Here is more about why we love Super Mince:
1. Carefully crafted in small batches on our organic farm
- South Devon, Gloucester and Aberdeen Angus breeds make up our beef herd, chosen because they are naturally suited to our traditional, low-impact, high-welfare, organic farming methods. Our cattle enjoy a 100% forage-based diet, grazing on clover-rich pastures from the spring to the autumn and our own homegrown organic hay and silage in their spacious sheds in the winter. They mature slowly, in harmony with nature on our Cotswold and Wootton farms where they nourish the soil. We work with the seasons, so we sometimes source from carefully selected organic farmers we know and trust who uphold our exceptional standards. We have built an abattoir to ensure the highest welfare standards and minimise food miles. Our Super Mince is created in small batches using any one of our rare or native breeds. The butcher on our farm minces the beef twice and the offal once, before it is folded through the mince to ensure an even distribution and a premium finish. Super Mince has a shorter shelf life than regular mince, so producing it on our farm ensures freshness as well as quality. You can buy our Fortified Mince at the butcher’s counters in our London and Cotswold farmshops.
2. Whole food nutrition
- Super Mince supports whole-body health. High in Vitamin B12 and a source of niacin & Vitamin A, it contributes to normal immune, psychological and nervous system function, while also supporting healthy skin and vision. These key vitamins also support a reduction of tiredness and fatigue, as well as a normal energy yielding metabolism. Easily absorbed into the body, as a natural whole food it offers family friendly nutrition.

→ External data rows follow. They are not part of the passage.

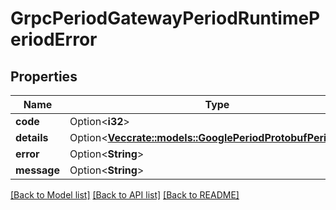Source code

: # GrpcPeriodGatewayPeriodRuntimePeriodError

## Properties

Name | Type | Description | Notes
------------ | ------------- | ------------- | -------------
**code** | Option<**i32**> |  | [optional]
**details** | Option<[**Vec<crate::models::GooglePeriodProtobufPeriodAny>**](google.protobuf.Any.md)> |  | [optional]
**error** | Option<**String**> |  | [optional]
**message** | Option<**String**> |  | [optional]

[[Back to Model list]](../README.md#documentation-for-models) [[Back to API list]](../README.md#documentation-for-api-endpoints) [[Back to README]](../README.md)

3. Delicious and easy to cook with
- We asked Gaven Fuller, our development chef how to cook with our Fortified Mince at home. “Super Mince adds a depth of flavour to home cooked dishes” he says. It tastes like high quality, premium beef and requires no change in cooking habits when making your usual family favourites. “You can cook with our Super Mince in the same way that you would regular beef mince, but you do need to cook it on the day of purchase and only freeze it when its cooked” he advises. Here he shares a recipe for a Daylesford classic:


SUPER MINCE COTTAGE PIE
Warming and satisfying, a good Cottage Pie is comfort food, a crowd pleaser and a family favourite. Add depth of flavour and nutrition to this classic with this recipe which includes our Fortified Mince.
Ingredients
5-6 medium baking potatoes
1 tablespoon vegetable oil, plus extra for rubbing
rock salt
1kg Fortified Mince Beef
2 onions, finely chopped
3 garlic cloves, finely chopped
4 sprigs of thyme, leaves picked and finely chopped
1 celery stick, finely diced
2 tablespoons tomato purée Worcestershire sauce, to taste
9 carrots, unpeeled
100ml red wine 500ml beef stock
salt and freshly ground black pepper
50g caster sugar
125g unsalted butter
150ml milk
Method
1. Preheat the oven to 190’c
2. Prick the potatoes all over with a fork, then rub with a little oil. Set them on a bed of rock salt in a tray and bake for 1–1½ hours, or until tender.
3. Heat a large sauté pan until hot. Add the vegetable oil and fry the Fortified Mince until just browned. Add the onions, garlic, thyme and celery, and fry for a couple of minutes until softened. Add the tomato purée and cook for 1–2 minutes, then add the Worcestershire sauce and carrots, finely diced. Add the red wine and cook until reduced by one-third, then add the beef stock and bring to a simmer, stirring occasionally. Cook for 45-60 minutes until the beef is tender and the sauce has thickened.
4. Tip the mince into your serving dish. Set aside in the fridge to cool while you make the mash.
5. When the potatoes are cooked and just cool enough to handle, slice them in half, scoop out the flesh and pass them through a potato ricer into a bowl. Turn the oven up to 220°C/425°F/gas mark 7. Add the butter to the potatoes and warm the milk in a saucepan until just simmering.
6. Pour onto the potatoes and beat until the mash is smooth and creamy. Season to taste with salt and pepper. Gradually beat in the egg yolks.
7. Pipe the mash over the top of the cooled mince.
8. Scatter over with finely grated cheddar cheese then place in the oven for 25-30 minutes, until golden-brown and piping hot throughout.